Bobbie Gentry, whose life and work is celebrated in the new career-spanning 8CD box set, The Girl From Chickasaw County, was an artist of true range and scope. Beyond her big hits ‘Ode To Billie Joe’, ‘Fancy’ and ‘I’ll Never Fall In Love Again’ there is a cornucopia of forgotten gems and overlooked oddities just ripe for rediscovery. Here are 10 of the best Bobbie Gentry songs you really need to hear.
‘Mississippi Delta’ (Ode To Billie Joe, 1967)
This was the song that started it all – her first demo, and the opening track on her debut album. Raw and psychedelic, ‘Mississippi Delta’ evokes both the spirit of the late 60s and an ancient muddy ritual at midnight. Among the best Bobbie Gentry songs of this period, she has revealed that it was inspired by a local voodoo curse; certainly, her paint-peeling voice here could send any number of her enemies to hell.
‘Reunion’ (The Delta Sweete, 1968)
The Delta Sweete, Bobbie’s second album, was an ambitious conceptual masterpiece that sought nothing less than to encompass and evoke Southern culture. The tracks blurred into one another and, in the case of ‘Reunion’, overlaid multiple viewpoints on a single scenario. The bizarre babble of ‘Reunion’ was another way of representing the familial alienation of ‘Ode To Billie Joe’: we all talk at once, never listening, until we all become lost in its absurd noise.
‘Courtyard’ (The Delta Sweete, 1968)
If ‘Reunion’ represents being alone within endless everyday interactions, ‘Courtyard’ is its opposite. Delicately and carefully, the central character describes how a man built her a pristine prison of luxury, while he emotionally removed himself from the relationship. It is tragedy, loss and perfect isolation.
‘Casket Vignette’ (Local Gentry, 1968)
Bobbie Gentry’s third album reeled back on the experimentation of The Delta Sweete, but it retained much of the black humour found in many of the best Bobbie Gentry songs. ‘Casket Vignette’ is one of the most savage entries in her catalogue: it portrays an undertaker-cum-salesman ruthlessly scamming a newly deceased young woman. Bobbie claimed she wrote this song on an aeroplane. “Maybe that was a rough flight,” she deadpanned.

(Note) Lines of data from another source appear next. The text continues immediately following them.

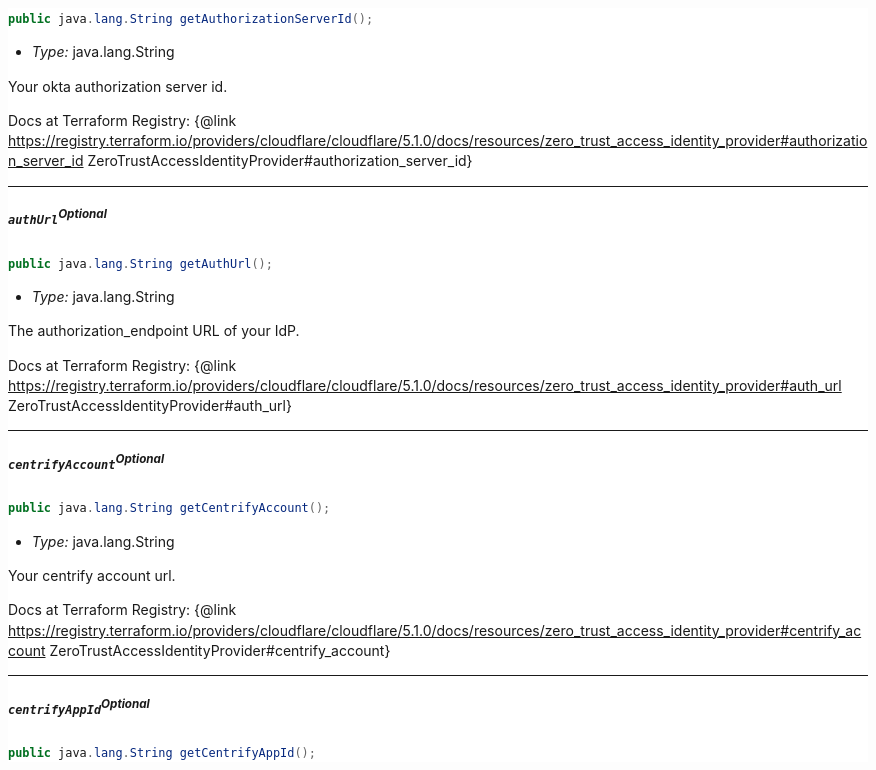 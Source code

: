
 ```java
public java.lang.String getAuthorizationServerId();
```

- *Type:* java.lang.String

Your okta authorization server id.

Docs at Terraform Registry: {@link https://registry.terraform.io/providers/cloudflare/cloudflare/5.1.0/docs/resources/zero_trust_access_identity_provider#authorization_server_id ZeroTrustAccessIdentityProvider#authorization_server_id}

---

##### `authUrl`<sup>Optional</sup> <a name="authUrl" id="@cdktf/provider-cloudflare.zeroTrustAccessIdentityProvider.ZeroTrustAccessIdentityProviderConfigA.property.authUrl"></a>

```java
public java.lang.String getAuthUrl();
```

- *Type:* java.lang.String

The authorization_endpoint URL of your IdP.

Docs at Terraform Registry: {@link https://registry.terraform.io/providers/cloudflare/cloudflare/5.1.0/docs/resources/zero_trust_access_identity_provider#auth_url ZeroTrustAccessIdentityProvider#auth_url}

---

##### `centrifyAccount`<sup>Optional</sup> <a name="centrifyAccount" id="@cdktf/provider-cloudflare.zeroTrustAccessIdentityProvider.ZeroTrustAccessIdentityProviderConfigA.property.centrifyAccount"></a>

```java
public java.lang.String getCentrifyAccount();
```

- *Type:* java.lang.String

Your centrify account url.

Docs at Terraform Registry: {@link https://registry.terraform.io/providers/cloudflare/cloudflare/5.1.0/docs/resources/zero_trust_access_identity_provider#centrify_account ZeroTrustAccessIdentityProvider#centrify_account}

---

##### `centrifyAppId`<sup>Optional</sup> <a name="centrifyAppId" id="@cdktf/provider-cloudflare.zeroTrustAccessIdentityProvider.ZeroTrustAccessIdentityProviderConfigA.property.centrifyAppId"></a>

```java
public java.lang.String getCentrifyAppId();
```
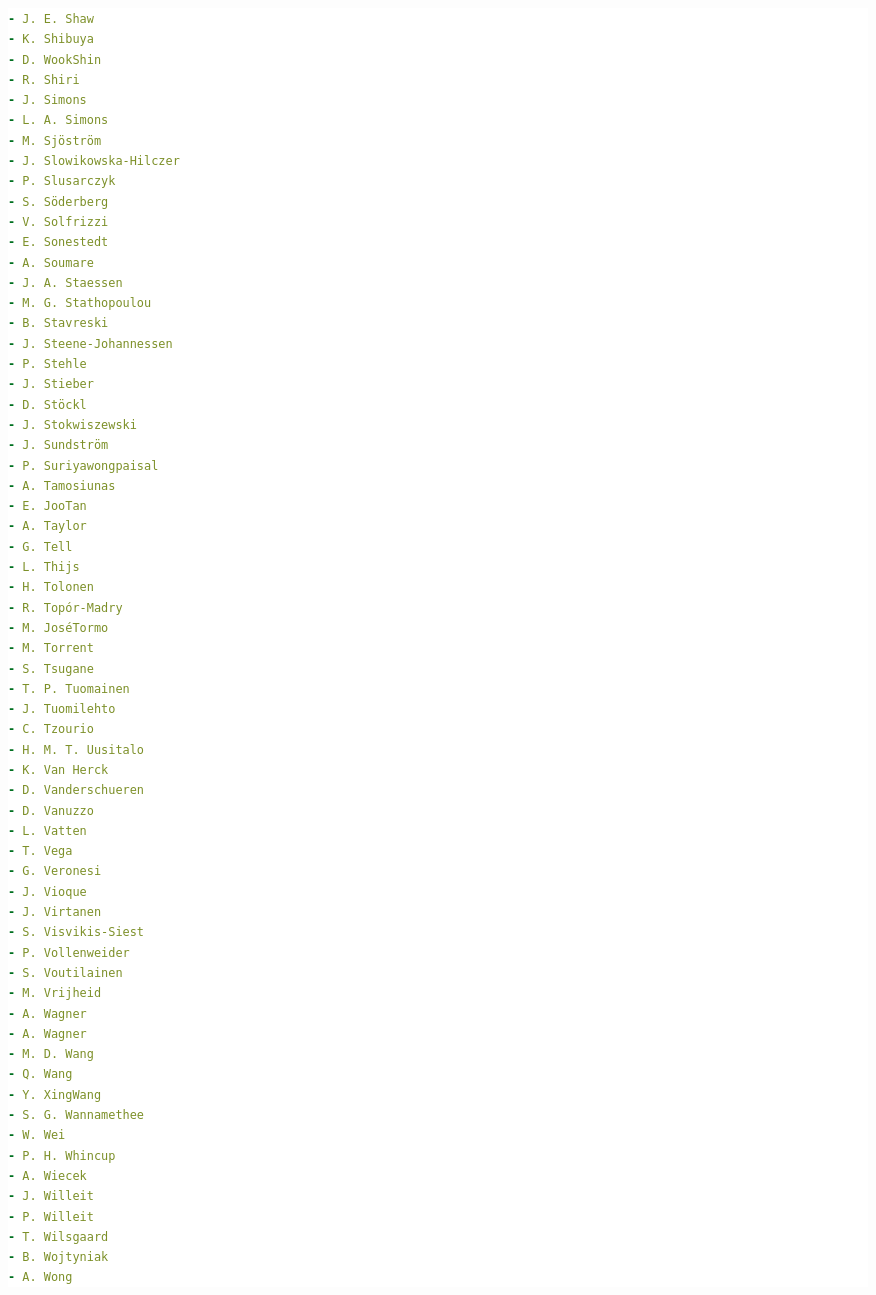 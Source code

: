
 ```yaml
- J. E. Shaw
- K. Shibuya
- D. WookShin
- R. Shiri
- J. Simons
- L. A. Simons
- M. Sjöström
- J. Slowikowska-Hilczer
- P. Slusarczyk
- S. Söderberg
- V. Solfrizzi
- E. Sonestedt
- A. Soumare
- J. A. Staessen
- M. G. Stathopoulou
- B. Stavreski
- J. Steene-Johannessen
- P. Stehle
- J. Stieber
- D. Stöckl
- J. Stokwiszewski
- J. Sundström
- P. Suriyawongpaisal
- A. Tamosiunas
- E. JooTan
- A. Taylor
- G. Tell
- L. Thijs
- H. Tolonen
- R. Topór-Madry
- M. JoséTormo
- M. Torrent
- S. Tsugane
- T. P. Tuomainen
- J. Tuomilehto
- C. Tzourio
- H. M. T. Uusitalo
- K. Van Herck
- D. Vanderschueren
- D. Vanuzzo
- L. Vatten
- T. Vega
- G. Veronesi
- J. Vioque
- J. Virtanen
- S. Visvikis-Siest
- P. Vollenweider
- S. Voutilainen
- M. Vrijheid
- A. Wagner
- A. Wagner
- M. D. Wang
- Q. Wang
- Y. XingWang
- S. G. Wannamethee
- W. Wei
- P. H. Whincup
- A. Wiecek
- J. Willeit
- P. Willeit
- T. Wilsgaard
- B. Wojtyniak
- A. Wong
``` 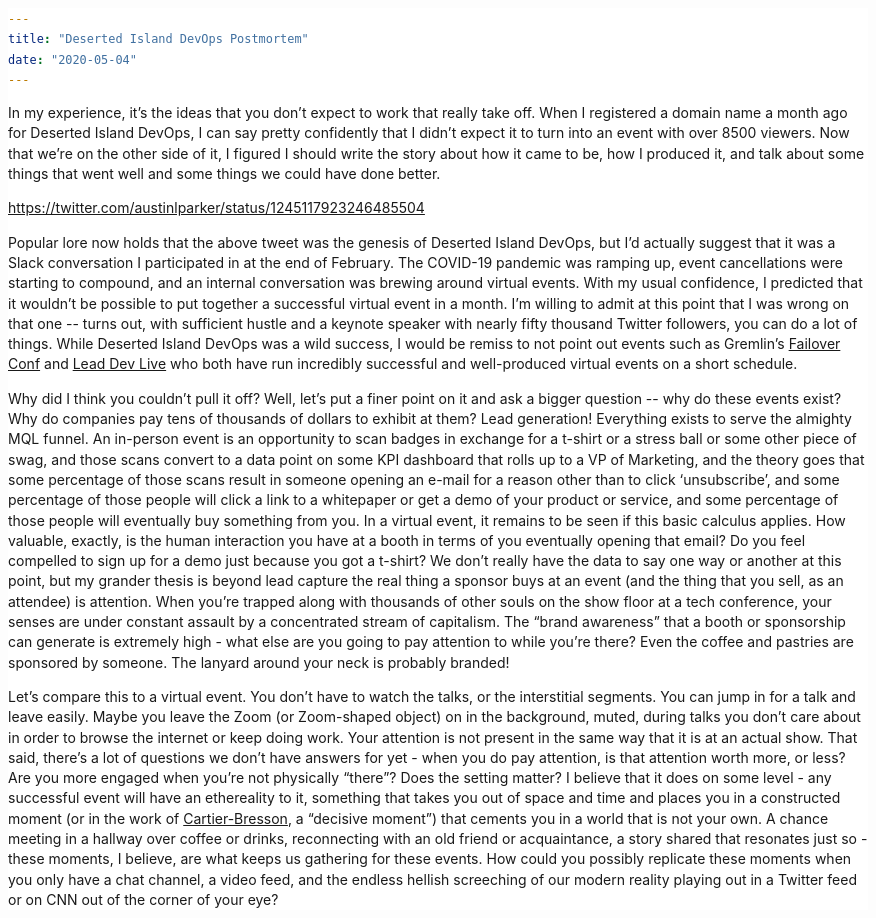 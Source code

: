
 ```yaml
---
title: "Deserted Island DevOps Postmortem"
date: "2020-05-04"
---
```


In my experience, it’s the ideas that you don’t expect to work that really take off. When I registered a domain name a month ago for Deserted Island DevOps, I can say pretty confidently that I didn’t expect it to turn into an event with over 8500 viewers. Now that we’re on the other side of it, I figured I should write the story about how it came to be, how I produced it, and talk about some things that went well and some things we could have done better.



https://twitter.com/austinlparker/status/1245117923246485504

Popular lore now holds that the above tweet was the genesis of Deserted Island DevOps, but I’d actually suggest that it was a Slack conversation I participated in at the end of February. The COVID-19 pandemic was ramping up, event cancellations were starting to compound, and an internal conversation was brewing around virtual events. With my usual confidence, I predicted that it wouldn’t be possible to put together a successful virtual event in a month. I’m willing to admit at this point that I was wrong on that one -- turns out, with sufficient hustle and a keynote speaker with nearly fifty thousand Twitter followers, you can do a lot of things. While Deserted Island DevOps was a wild success, I would be remiss to not point out events such as Gremlin’s [Failover Conf](https://www.gremlin.com/blog/announcing-failover-conf/) and [Lead Dev Live](https://live.theleaddev.com/) who both have run incredibly successful and well-produced virtual events on a short schedule.

Why did I think you couldn’t pull it off? Well, let’s put a finer point on it and ask a bigger question -- why do these events exist? Why do companies pay tens of thousands of dollars to exhibit at them? Lead generation! Everything exists to serve the almighty MQL funnel. An in-person event is an opportunity to scan badges in exchange for a t-shirt or a stress ball or some other piece of swag, and those scans convert to a data point on some KPI dashboard that rolls up to a VP of Marketing, and the theory goes that some percentage of those scans result in someone opening an e-mail for a reason other than to click ‘unsubscribe’, and some percentage of those people will click a link to a whitepaper or get a demo of your product or service, and some percentage of those people will eventually buy something from you. In a virtual event, it remains to be seen if this basic calculus applies. How valuable, exactly, is the human interaction you have at a booth in terms of you eventually opening that email? Do you feel compelled to sign up for a demo just because you got a t-shirt? We don’t really have the data to say one way or another at this point, but my grander thesis is beyond lead capture the real thing a sponsor buys at an event (and the thing that you sell, as an attendee) is attention. When you’re trapped along with thousands of other souls on the show floor at a tech conference, your senses are under constant assault by a concentrated stream of capitalism. The “brand awareness” that a booth or sponsorship can generate is extremely high - what else are you going to pay attention to while you’re there? Even the coffee and pastries are sponsored by someone. The lanyard around your neck is probably branded!

Let’s compare this to a virtual event. You don’t have to watch the talks, or the interstitial segments. You can jump in for a talk and leave easily. Maybe you leave the Zoom (or Zoom-shaped object) on in the background, muted, during talks you don’t care about in order to browse the internet or keep doing work. Your attention is not present in the same way that it is at an actual show. That said, there’s a lot of questions we don’t have answers for yet - when you do pay attention, is that attention worth more, or less? Are you more engaged when you’re not physically “there”? Does the setting matter? I believe that it does on some level - any successful event will have an ethereality to it, something that takes you out of space and time and places you in a constructed moment (or in the work of [Cartier-Bresson](https://en.wikipedia.org/wiki/Henri_Cartier-Bresson), a “decisive moment”) that cements you in a world that is not your own. A chance meeting in a hallway over coffee or drinks, reconnecting with an old friend or acquaintance, a story shared that resonates just so - these moments, I believe, are what keeps us gathering for these events. How could you possibly replicate these moments when you only have a chat channel, a video feed, and the endless hellish screeching of our modern reality playing out in a Twitter feed or on CNN out of the corner of your eye?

‘Ace Insurance Man’ (Local Gentry, 1968)
This funky track is an overlooked gem. Like ‘Casket Vignette’, it’s hardly flattering to its cast of characters (this time, Bobbie’s targets are lazy gossips), but the caustic commentary is leavened by groovy horns and swirling strings.
‘Sunday Mornin’’ (Bobbie Gentry And Glen Campbell, 1968)
Bobbie Gentry was not shy of cover versions, and in her very best ones – such as this – she could take anybody’s work and integrate it into her unique worldview. Margo Guryan, who wrote the original, was as New York as they come: Gentry and Campbell added easy country charm, spiked with just a hint of worry, to Guryan’s urban weekend sunshine.
‘Seasons Come, Seasons Go’ (Touch ’Em With Love, 1969)
In the same mood as Dusty In Memphis and Lulu’s Melody Fair, Bobbie’s fourth solo album is a white-girl soul treat (she even does ‘Son Of A Preacher Man’). ‘Seasons Come, Seasons Go’ is one of the album’s more sedate tracks. Written by Gentry, she is exploring a new style of songwriting here: away from her patented vivid Southern storytelling and toward a bucolic, hazy impressionism.
‘He Made A Woman Out Of Me’ (Fancy, 1970)
Bobbie Gentry was a sensual woman in her manner and dress, and ‘He Made A Woman Out Of Me’ is one of her most blatantly erotic songs. “I never had no learnin’, until I turned 16… when Joe Henry come up the river, Lord, he made a woman out of me.” Even the guitar part is pure filth.
‘Somebody Like Me’ (Patchwork, 1971)
Finally with her name on the label as producer, Bobbie Gentry cultivated Patchwork as an occasionally whimsical, frequently melancholy set of country-pop brilliance, stitched together with interludes that recall The Delta Sweete. ‘Somebody Like Me’ is an anomaly on the album, but it stands among the best Bobbie Gentry songs: a square hunk of 1971 pop that’s utterly irresistible.
‘Lookin’ In’ (Patchwork, 1971)
“I write another song, as I go along, to let you know just where I’ve been,” sings Bobbie on the album’s closer, a track widely interpreted as her kiss-off to the music business. The song reveals her tiredness with phone calls, contracts, airports, hotels and “thinking up new ways to do the same old thing”. It wasn’t quite the final thing she recorded, but its weary sigh indicated her heart couldn’t go on for much longer. “I just can’t bring myself to compromise,” she sings. In her career, she very seldom did.